Under the title “Rotting-Flesh Reaganism,” R. R. Reno argues that Reagan’s campaign for economic freedom “made sense in 1980, a great deal of sense. But we’re in 2016 now, and we’re no longer suffering under suffocating collectivism and clotted, complacent capitalism. . . . The politics of freedom is losing its salience.”
It surely is the case that the old Reagan message has less purchase now than it did a quarter-century ago. The word “entrepreneurship” hardly was spoken during the recent Republican primaries.

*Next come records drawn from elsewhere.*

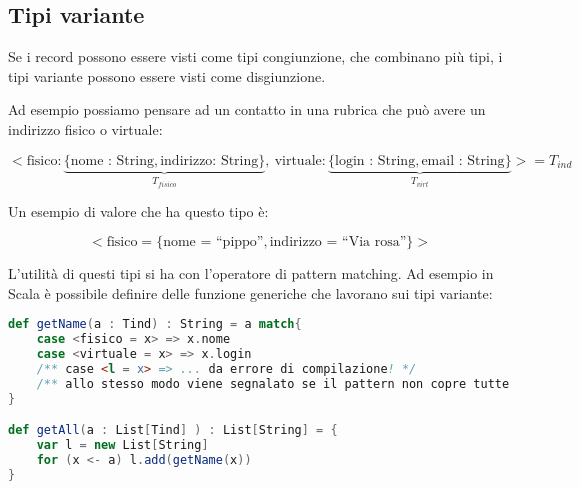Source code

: 

\subsection{Tipi variante}

Se i record possono essere visti come tipi congiunzione, che combinano più tipi, i tipi variante possono essere visti come disgiunzione.

Ad esempio possiamo pensare ad un contatto in una rubrica che può avere un indirizzo fisico o virtuale:

$$
< \text{fisico}: \underbrace{\{ \text{nome : String}, \text{indirizzo: String} \}}_{T_{fisico}} , \: \text{virtuale}: \underbrace{\{ \text{login : String}, \text{email : String} \}}_{T_{virt}} >= T_{ind}
$$

\noindent Un esempio di valore che ha questo tipo è:

$$
< \text{fisico} = \{ \text{nome = ``pippo''}, \text{indirizzo =  ``Via rosa''} \} >
$$

\noindent L'utilità di questi tipi si ha con l'operatore di pattern matching.
Ad esempio in Scala è possibile definire delle funzione generiche che lavorano sui tipi variante:

\begin{lstlisting}[language=Scala, caption=Utilizzo del pattern matching in Scala]
def getName(a : Tind) : String = a match{
	case <fisico = x> => x.nome
	case <virtuale = x> => x.login
	/** case <l = x> => ... da errore di compilazione! */
	/** allo stesso modo viene segnalato se il pattern non copre tutte le possibili etichette */
}

def getAll(a : List[Tind] ) : List[String] = {
	var l = new List[String]
	for (x <- a) l.add(getName(x))
}
\end{lstlisting}

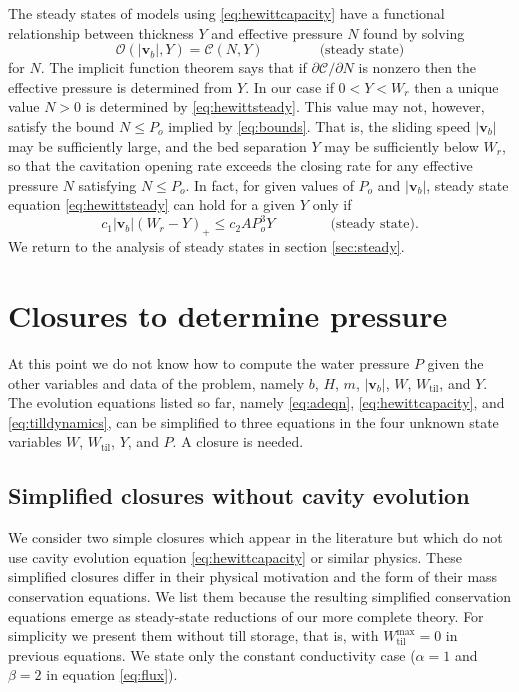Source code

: \documentclass[gmd]{copernicus}   %
\newcommand{\text}{\textrm}
\newcommand\bv{\mathbf{v}}
\newcommand{\Wtil}{W_{\text{til}}}
\newcommand{\Wtilmax}{W_{\text{til}}^{\text{max}}}
\begin{document}
The steady states of models using \eqref{eq:hewittcapacity} have a functional relationship between thickness $Y$ and effective pressure $N$ found by solving
\begin{equation}
\mathcal{O}(|\bv_b|,Y) = \mathcal{C}(N,Y) \qquad \qquad \text{(steady state)} \label{eq:hewittsteady}
\end{equation}
for $N$.  The implicit function theorem says that if $\partial\mathcal{C}/\partial N$ is nonzero then the effective pressure is determined from $Y$.  In our case if $0<Y<W_r$ then a unique value $N>0$ is determined by \eqref{eq:hewittsteady}.  This value may not, however, satisfy the bound $N \le P_o$ implied by \eqref{eq:bounds}.  That is, the sliding speed $|\bv_b|$ may be sufficiently large, and the bed separation $Y$ may be sufficiently below $W_r$, so that the cavitation opening rate exceeds the closing rate for any effective pressure $N$ satisfying $N\le P_o$.  In fact, for given values of $P_o$ and $|\bv_b|$, steady state equation \eqref{eq:hewittsteady} can hold for a given $Y$ only if
\begin{equation}
c_1 |\bv_b| (W_r - Y)_+ \le c_2 A P_o^3 Y \qquad \qquad \text{(steady state)}. \label{eq:steadyOCbound}
\end{equation}
We return to the analysis of steady states in section \ref{sec:steady}.


\section{Closures to determine pressure} \label{sec:closures}

At this point we do not know how to compute the water pressure $P$ given the other variables and data of the problem, namely $b$, $H$, $m$, $|\bv_b|$, $W$, $\Wtil$, and $Y$.  The evolution equations listed so far, namely \eqref{eq:adeqn}, \eqref{eq:hewittcapacity}, and \eqref{eq:tilldynamics}, can be simplified to three equations in the four unknown state variables $W$, $\Wtil$, $Y$, and $P$.   A closure is needed.

\subsection{Simplified closures without cavity evolution}  We consider two simple closures which appear in the literature but which do not use cavity evolution equation \eqref{eq:hewittcapacity} or similar physics.  These simplified closures differ in their physical motivation and the form of their mass conservation equations.  We list them because the resulting simplified conservation equations emerge as steady-state reductions of our more complete theory.  For simplicity we present them without till storage, that is, with $\Wtilmax=0$ in previous equations.  We state only the constant conductivity case ($\alpha=1$ and $\beta=2$ in equation \eqref{eq:flux}).
\end{document}
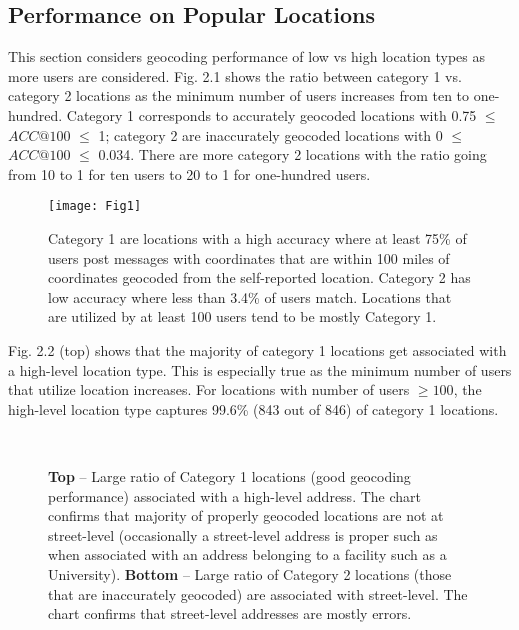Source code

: \subsection{Performance on Popular Locations}

This section considers geocoding performance of low vs high location types as more users are considered. Fig. 2.1 shows the ratio between category 1 vs. category 2 locations as the minimum number of users increases from ten to one-hundred. Category 1 corresponds to accurately geocoded locations with 0.75 $\leq$ $ACC@100$ $\leq$ 1; category 2 are inaccurately geocoded locations with 0 $\leq$ $ACC@100$ $\leq$ 0.034. There are more category 2 locations with the ratio going from 10 to 1 for ten users to 20 to 1 for one-hundred users.

\begin{figure}[!t]
\centering
\texttt{[image: Fig1]}
\caption[Category 1 vs. Category 2 locations]{Category 1 are locations with a high accuracy where at least 75\% of users post messages with coordinates that are within 100 miles of coordinates geocoded from the self-reported location. Category 2 has low accuracy where less than 3.4\% of users match. Locations that are utilized by at least 100 users tend to be mostly Category 1.}
\label{fig_ch2_1}
\end{figure}

Fig. 2.2 (top) shows that the majority of category 1 locations get associated with a high-level location type. This is especially true as the minimum number of users that utilize location increases. For locations with number of users $\geq 100$, the high-level location type captures 99.6\% (843 out of 846) of category 1 locations. 

\begin{figure*}[htp]
\centering
\\
   \caption[Category 1 vs. Category 2 (good vs. poor geocoding performance)]{\textbf{Top} --  Large ratio of Category 1 locations (good geocoding performance) associated with a high-level address. The chart confirms that majority of properly geocoded locations are not at street-level (occasionally a street-level address is proper such as when associated with an address belonging to a facility such as a University). \textbf{Bottom} --  Large ratio of Category 2 locations (those that are inaccurately geocoded) are associated with street-level. The chart confirms that street-level addresses are mostly errors.} \label{fig_ch2_2}
\end{figure*}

That is disturbing, because the empirical evidence argues strongly that today’s capitalism is more “clotted” and more “complacent” than at any time for which we have data.
Here are some parameters that show just how cartelized the American economy has become:
First, and most alarming, startup businesses contributed virtually zero new jobs during the post-2009 employment recovery. Nearly all the employment growth since the depth of the Great Depression came among the 1,500 largest American public companies by market capitalization. In a February study for Asia Times, I showed that the reported employment growth of the S&P 1,500 companies was nearly identical to the total increase in payroll employment reported by the Bureau of Labor statistics during the past seven years.

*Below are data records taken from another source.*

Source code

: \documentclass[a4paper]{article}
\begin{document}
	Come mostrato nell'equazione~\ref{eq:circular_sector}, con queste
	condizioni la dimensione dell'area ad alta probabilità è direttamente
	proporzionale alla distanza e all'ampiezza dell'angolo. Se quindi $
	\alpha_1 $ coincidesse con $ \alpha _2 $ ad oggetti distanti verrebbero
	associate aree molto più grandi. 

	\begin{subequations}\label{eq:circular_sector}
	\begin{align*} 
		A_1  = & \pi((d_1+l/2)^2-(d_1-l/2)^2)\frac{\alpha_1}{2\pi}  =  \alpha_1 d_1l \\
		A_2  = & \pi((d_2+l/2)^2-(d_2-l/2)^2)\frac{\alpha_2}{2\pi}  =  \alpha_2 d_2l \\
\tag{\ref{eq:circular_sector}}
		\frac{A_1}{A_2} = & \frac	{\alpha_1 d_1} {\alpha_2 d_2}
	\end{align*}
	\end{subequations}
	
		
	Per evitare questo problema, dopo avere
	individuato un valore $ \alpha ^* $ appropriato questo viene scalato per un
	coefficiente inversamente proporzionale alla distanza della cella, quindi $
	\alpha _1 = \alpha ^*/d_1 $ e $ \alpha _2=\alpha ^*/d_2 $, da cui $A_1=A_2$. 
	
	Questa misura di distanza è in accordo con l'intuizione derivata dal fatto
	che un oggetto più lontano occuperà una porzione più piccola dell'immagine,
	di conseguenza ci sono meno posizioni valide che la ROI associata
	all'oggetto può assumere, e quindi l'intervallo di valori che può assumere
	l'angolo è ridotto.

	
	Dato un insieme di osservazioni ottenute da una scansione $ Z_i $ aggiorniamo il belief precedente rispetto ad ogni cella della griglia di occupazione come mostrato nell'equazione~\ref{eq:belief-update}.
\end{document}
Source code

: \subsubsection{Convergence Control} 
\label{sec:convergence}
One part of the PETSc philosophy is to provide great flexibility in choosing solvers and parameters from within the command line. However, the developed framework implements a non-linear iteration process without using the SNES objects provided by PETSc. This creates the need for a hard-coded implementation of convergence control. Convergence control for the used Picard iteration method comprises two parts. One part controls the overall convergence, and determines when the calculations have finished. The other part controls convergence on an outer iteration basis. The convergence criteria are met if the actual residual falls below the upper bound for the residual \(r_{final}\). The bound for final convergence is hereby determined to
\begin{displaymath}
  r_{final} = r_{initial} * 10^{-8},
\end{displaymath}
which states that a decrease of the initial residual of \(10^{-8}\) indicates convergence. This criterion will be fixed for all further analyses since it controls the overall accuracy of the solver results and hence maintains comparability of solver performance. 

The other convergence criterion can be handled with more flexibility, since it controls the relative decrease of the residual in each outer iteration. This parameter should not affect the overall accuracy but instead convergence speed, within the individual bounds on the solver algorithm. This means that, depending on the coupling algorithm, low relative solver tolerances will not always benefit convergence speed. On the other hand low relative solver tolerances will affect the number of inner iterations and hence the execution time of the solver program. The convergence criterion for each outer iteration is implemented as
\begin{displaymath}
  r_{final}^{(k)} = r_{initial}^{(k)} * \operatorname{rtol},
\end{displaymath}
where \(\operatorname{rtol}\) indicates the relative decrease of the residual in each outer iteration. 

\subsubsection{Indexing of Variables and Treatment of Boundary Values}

That is a drastic and unprecedented reversal of historic patterns. As I observed in the Asia Timesstudy, “Economists from the US Census Bureau and the University of Maryland showed in a 2014 study that startup firms created an average of 2.9 million jobs a year between 1980 and 2010—twice the 1.4 million average increase in employment. In other words, startups created 2.9 million jobs a year while established firms lost 1.5 million jobs a year.”